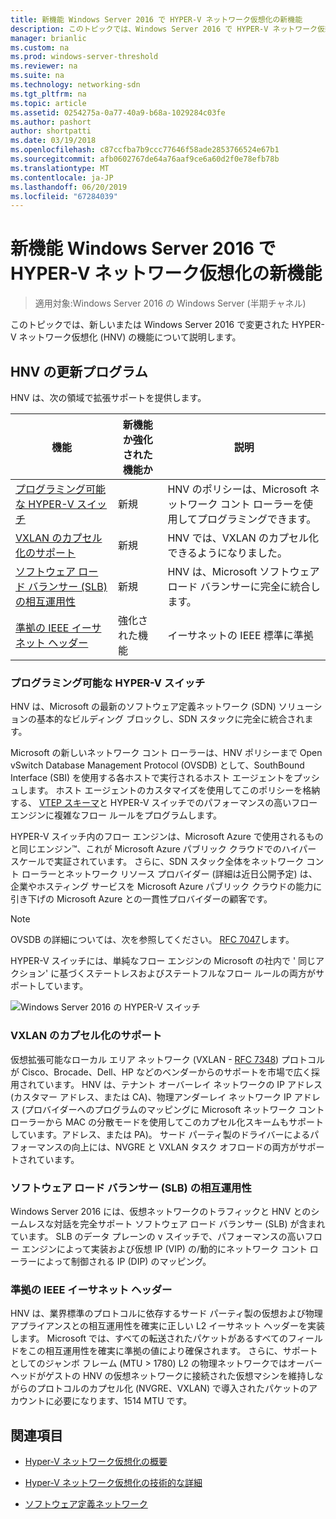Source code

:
 ```yaml
---
title: 新機能 Windows Server 2016 で HYPER-V ネットワーク仮想化の新機能
description: このトピックでは、Windows Server 2016 で HYPER-V ネットワーク仮想化の新機能に関する情報を提供します。
manager: brianlic
ms.custom: na
ms.prod: windows-server-threshold
ms.reviewer: na
ms.suite: na
ms.technology: networking-sdn
ms.tgt_pltfrm: na
ms.topic: article
ms.assetid: 0254275a-0a77-40a9-b68a-1029284c03fe
ms.author: pashort
author: shortpatti
ms.date: 03/19/2018
ms.openlocfilehash: c87ccfba7b9ccc77646f58ade2853766524e67b1
ms.sourcegitcommit: afb0602767de64a76aaf9ce6a60d2f0e78efb78b
ms.translationtype: MT
ms.contentlocale: ja-JP
ms.lasthandoff: 06/20/2019
ms.locfileid: "67284039"
---
```

# <a name="whats-new-in-hyper-v-network-virtualization-in-windows-server-2016"></a>新機能 Windows Server 2016 で HYPER-V ネットワーク仮想化の新機能

>適用対象:Windows Server 2016 の Windows Server (半期チャネル)

このトピックでは、新しいまたは Windows Server 2016 で変更された HYPER-V ネットワーク仮想化 (HNV) の機能について説明します。  
  
## <a name="BKMK_IPAM2012R2"></a>HNV の更新プログラム  
HNV は、次の領域で拡張サポートを提供します。  
  
|機能|新機能か強化された機能か|説明|  
|--------------------------|-------------------|---------------|  
|[プログラミング可能な HYPER-V スイッチ](../../../sdn/technologies/hyper-v-network-virtualization/../../../sdn/technologies/hyper-v-network-virtualization/../../../sdn/technologies/hyper-v-network-virtualization/../../../sdn/technologies/hyper-v-network-virtualization/whats-new-hyperv-network-virtualization-windows-server.md#SDN)|新規|HNV のポリシーは、Microsoft ネットワーク コント ローラーを使用してプログラミングできます。|  
|[VXLAN のカプセル化のサポート](../../../sdn/technologies/hyper-v-network-virtualization/../../../sdn/technologies/hyper-v-network-virtualization/../../../sdn/technologies/hyper-v-network-virtualization/../../../sdn/technologies/hyper-v-network-virtualization/whats-new-hyperv-network-virtualization-windows-server.md#VXLAN)|新規|HNV では、VXLAN のカプセル化できるようになりました。|  
|[ソフトウェア ロード バランサー (SLB) の相互運用性](../../../sdn/technologies/hyper-v-network-virtualization/../../../sdn/technologies/hyper-v-network-virtualization/../../../sdn/technologies/hyper-v-network-virtualization/../../../sdn/technologies/hyper-v-network-virtualization/whats-new-hyperv-network-virtualization-windows-server.md#SLB)|新規|HNV は、Microsoft ソフトウェア ロード バランサーに完全に統合します。|  
|[準拠の IEEE イーサネット ヘッダー](../../../sdn/technologies/hyper-v-network-virtualization/../../../sdn/technologies/hyper-v-network-virtualization/../../../sdn/technologies/hyper-v-network-virtualization/../../../sdn/technologies/hyper-v-network-virtualization/whats-new-hyperv-network-virtualization-windows-server.md#L2)|強化された機能|イーサネットの IEEE 標準に準拠|  
  
### <a name="SDN"></a>プログラミング可能な HYPER-V スイッチ  
HNV は、Microsoft の最新のソフトウェア定義ネットワーク (SDN) ソリューションの基本的なビルディング ブロックし、SDN スタックに完全に統合されます。  
  
Microsoft の新しいネットワーク コント ローラーは、HNV ポリシーまで Open vSwitch Database Management Protocol (OVSDB) として、SouthBound Interface (SBI) を使用する各ホストで実行されるホスト エージェントをプッシュします。 ホスト エージェントのカスタマイズを使用してこのポリシーを格納する、 [VTEP スキーマ](https://github.com/openvswitch/ovs/blob/master/vtep/vtep.ovsschema)と HYPER-V スイッチでのパフォーマンスの高いフロー エンジンに複雑なフロー ルールをプログラムします。  
  
HYPER-V スイッチ内のフロー エンジンは、Microsoft Azure で使用されるものと同じエンジン&trade;、これが Microsoft Azure パブリック クラウドでのハイパー スケールで実証されています。 さらに、SDN スタック全体をネットワーク コント ローラーとネットワーク リソース プロバイダー (詳細は近日公開予定) は、企業やホスティング サービスを Microsoft Azure パブリック クラウドの能力に引き下げの Microsoft Azure との一貫性プロバイダーの顧客です。  
  
> [!NOTE]  
> OVSDB の詳細については、次を参照してください。 [RFC 7047](https://www.rfc-editor.org/info/rfc7047)します。  
  
HYPER-V スイッチには、単純なフロー エンジンの Microsoft の社内で ' 同じアクション' に基づくステートレスおよびステートフルなフロー ルールの両方がサポートしています。  
 
![Windows Server 2016 の HYPER-V スイッチ](../../../media/what-s-new-in-hyper-v-network-virtualization-in-windows-server/HNVOverview.png)  
  
### <a name="VXLAN"></a>VXLAN のカプセル化のサポート  
仮想拡張可能なローカル エリア ネットワーク (VXLAN - [RFC 7348](https://www.rfc-editor.org/info/rfc7348)) プロトコルが Cisco、Brocade、Dell、HP などのベンダーからのサポートを市場で広く採用されています。 HNV は、テナント オーバーレイ ネットワークの IP アドレス (カスタマー アドレス、または CA)、物理アンダーレイ ネットワーク IP アドレス (プロバイダーへのプログラムのマッピングに Microsoft ネットワーク コント ローラーから MAC の分散モードを使用してこのカプセル化スキームもサポートしています。アドレス、または PA)。 サード パーティ製のドライバーによるパフォーマンスの向上には、NVGRE と VXLAN タスク オフロードの両方がサポートされています。  
  
### <a name="SLB"></a>ソフトウェア ロード バランサー (SLB) の相互運用性  
Windows Server 2016 には、仮想ネットワークのトラフィックと HNV とのシームレスな対話を完全サポート ソフトウェア ロード バランサー (SLB) が含まれています。 SLB のデータ プレーンの v スイッチで、パフォーマンスの高いフロー エンジンによって実装および仮想 IP (VIP) の/動的にネットワーク コント ローラーによって制御される IP (DIP) のマッピング。  
  
### <a name="L2"></a>準拠の IEEE イーサネット ヘッダー  
HNV は、業界標準のプロトコルに依存するサード パーティ製の仮想および物理アプライアンスとの相互運用性を確実に正しい L2 イーサネット ヘッダーを実装します。 Microsoft では、すべての転送されたパケットがあるすべてのフィールドをこの相互運用性を確実に準拠の値により確保されます。 さらに、サポートとしてのジャンボ フレーム (MTU > 1780) L2 の物理ネットワークではオーバーヘッドがゲストの HNV の仮想ネットワークに接続された仮想マシンを維持しながらのプロトコルのカプセル化 (NVGRE、VXLAN) で導入されたパケットのアカウントに必要になります、1514 MTU です。  
  
## <a name="see-also"></a>関連項目  
  
-   [Hyper-V ネットワーク仮想化の概要](hyperv-network-virtualization-overview-windows-server.md)  
  
-   [Hyper-V ネットワーク仮想化の技術的な詳細](hyperv-network-virtualization-technical-details-windows-server.md)  
  
-   [ソフトウェア定義ネットワーク](../../Software-Defined-Networking--SDN-.md)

Work task: Your answer must be an exact copy of every entry, with no pictures in it.

Exercise solution:
Source code

:
 ```yaml
---
title: 新機能 Windows Server 2016 で HYPER-V ネットワーク仮想化の新機能
description: このトピックでは、Windows Server 2016 で HYPER-V ネットワーク仮想化の新機能に関する情報を提供します。
manager: brianlic
ms.custom: na
ms.prod: windows-server-threshold
ms.reviewer: na
ms.suite: na
ms.technology: networking-sdn
ms.tgt_pltfrm: na
ms.topic: article
ms.assetid: 0254275a-0a77-40a9-b68a-1029284c03fe
ms.author: pashort
author: shortpatti
ms.date: 03/19/2018
ms.openlocfilehash: c87ccfba7b9ccc77646f58ade2853766524e67b1
ms.sourcegitcommit: afb0602767de64a76aaf9ce6a60d2f0e78efb78b
ms.translationtype: MT
ms.contentlocale: ja-JP
ms.lasthandoff: 06/20/2019
ms.locfileid: "67284039"
---
```

# <a name="whats-new-in-hyper-v-network-virtualization-in-windows-server-2016"></a>新機能 Windows Server 2016 で HYPER-V ネットワーク仮想化の新機能

>適用対象:Windows Server 2016 の Windows Server (半期チャネル)

このトピックでは、新しいまたは Windows Server 2016 で変更された HYPER-V ネットワーク仮想化 (HNV) の機能について説明します。  
  
## <a name="BKMK_IPAM2012R2"></a>HNV の更新プログラム  
HNV は、次の領域で拡張サポートを提供します。  
  
|機能|新機能か強化された機能か|説明|  
|--------------------------|-------------------|---------------|  
|[プログラミング可能な HYPER-V スイッチ](../../../sdn/technologies/hyper-v-network-virtualization/../../../sdn/technologies/hyper-v-network-virtualization/../../../sdn/technologies/hyper-v-network-virtualization/../../../sdn/technologies/hyper-v-network-virtualization/whats-new-hyperv-network-virtualization-windows-server.md#SDN)|新規|HNV のポリシーは、Microsoft ネットワーク コント ローラーを使用してプログラミングできます。|  
|[VXLAN のカプセル化のサポート](../../../sdn/technologies/hyper-v-network-virtualization/../../../sdn/technologies/hyper-v-network-virtualization/../../../sdn/technologies/hyper-v-network-virtualization/../../../sdn/technologies/hyper-v-network-virtualization/whats-new-hyperv-network-virtualization-windows-server.md#VXLAN)|新規|HNV では、VXLAN のカプセル化できるようになりました。|  
|[ソフトウェア ロード バランサー (SLB) の相互運用性](../../../sdn/technologies/hyper-v-network-virtualization/../../../sdn/technologies/hyper-v-network-virtualization/../../../sdn/technologies/hyper-v-network-virtualization/../../../sdn/technologies/hyper-v-network-virtualization/whats-new-hyperv-network-virtualization-windows-server.md#SLB)|新規|HNV は、Microsoft ソフトウェア ロード バランサーに完全に統合します。|  
|[準拠の IEEE イーサネット ヘッダー](../../../sdn/technologies/hyper-v-network-virtualization/../../../sdn/technologies/hyper-v-network-virtualization/../../../sdn/technologies/hyper-v-network-virtualization/../../../sdn/technologies/hyper-v-network-virtualization/whats-new-hyperv-network-virtualization-windows-server.md#L2)|強化された機能|イーサネットの IEEE 標準に準拠|  
  
### <a name="SDN"></a>プログラミング可能な HYPER-V スイッチ  
HNV は、Microsoft の最新のソフトウェア定義ネットワーク (SDN) ソリューションの基本的なビルディング ブロックし、SDN スタックに完全に統合されます。  
  
Microsoft の新しいネットワーク コント ローラーは、HNV ポリシーまで Open vSwitch Database Management Protocol (OVSDB) として、SouthBound Interface (SBI) を使用する各ホストで実行されるホスト エージェントをプッシュします。 ホスト エージェントのカスタマイズを使用してこのポリシーを格納する、 [VTEP スキーマ](https://github.com/openvswitch/ovs/blob/master/vtep/vtep.ovsschema)と HYPER-V スイッチでのパフォーマンスの高いフロー エンジンに複雑なフロー ルールをプログラムします。  
  
HYPER-V スイッチ内のフロー エンジンは、Microsoft Azure で使用されるものと同じエンジン&trade;、これが Microsoft Azure パブリック クラウドでのハイパー スケールで実証されています。 さらに、SDN スタック全体をネットワーク コント ローラーとネットワーク リソース プロバイダー (詳細は近日公開予定) は、企業やホスティング サービスを Microsoft Azure パブリック クラウドの能力に引き下げの Microsoft Azure との一貫性プロバイダーの顧客です。  
  
> [!NOTE]  
> OVSDB の詳細については、次を参照してください。 [RFC 7047](https://www.rfc-editor.org/info/rfc7047)します。  
  
HYPER-V スイッチには、単純なフロー エンジンの Microsoft の社内で ' 同じアクション' に基づくステートレスおよびステートフルなフロー ルールの両方がサポートしています。  
 
![Windows Server 2016 の HYPER-V スイッチ](../../../media/what-s-new-in-hyper-v-network-virtualization-in-windows-server/HNVOverview.png)  
  
### <a name="VXLAN"></a>VXLAN のカプセル化のサポート  
仮想拡張可能なローカル エリア ネットワーク (VXLAN - [RFC 7348](https://www.rfc-editor.org/info/rfc7348)) プロトコルが Cisco、Brocade、Dell、HP などのベンダーからのサポートを市場で広く採用されています。 HNV は、テナント オーバーレイ ネットワークの IP アドレス (カスタマー アドレス、または CA)、物理アンダーレイ ネットワーク IP アドレス (プロバイダーへのプログラムのマッピングに Microsoft ネットワーク コント ローラーから MAC の分散モードを使用してこのカプセル化スキームもサポートしています。アドレス、または PA)。 サード パーティ製のドライバーによるパフォーマンスの向上には、NVGRE と VXLAN タスク オフロードの両方がサポートされています。  
  
### <a name="SLB"></a>ソフトウェア ロード バランサー (SLB) の相互運用性  
Windows Server 2016 には、仮想ネットワークのトラフィックと HNV とのシームレスな対話を完全サポート ソフトウェア ロード バランサー (SLB) が含まれています。 SLB のデータ プレーンの v スイッチで、パフォーマンスの高いフロー エンジンによって実装および仮想 IP (VIP) の/動的にネットワーク コント ローラーによって制御される IP (DIP) のマッピング。  
  
### <a name="L2"></a>準拠の IEEE イーサネット ヘッダー  
HNV は、業界標準のプロトコルに依存するサード パーティ製の仮想および物理アプライアンスとの相互運用性を確実に正しい L2 イーサネット ヘッダーを実装します。 Microsoft では、すべての転送されたパケットがあるすべてのフィールドをこの相互運用性を確実に準拠の値により確保されます。 さらに、サポートとしてのジャンボ フレーム (MTU > 1780) L2 の物理ネットワークではオーバーヘッドがゲストの HNV の仮想ネットワークに接続された仮想マシンを維持しながらのプロトコルのカプセル化 (NVGRE、VXLAN) で導入されたパケットのアカウントに必要になります、1514 MTU です。  
  
## <a name="see-also"></a>関連項目  
  
-   [Hyper-V ネットワーク仮想化の概要](hyperv-network-virtualization-overview-windows-server.md)  
  
-   [Hyper-V ネットワーク仮想化の技術的な詳細](hyperv-network-virtualization-technical-details-windows-server.md)  
  
-   [ソフトウェア定義ネットワーク](../../Software-Defined-Networking--SDN-.md)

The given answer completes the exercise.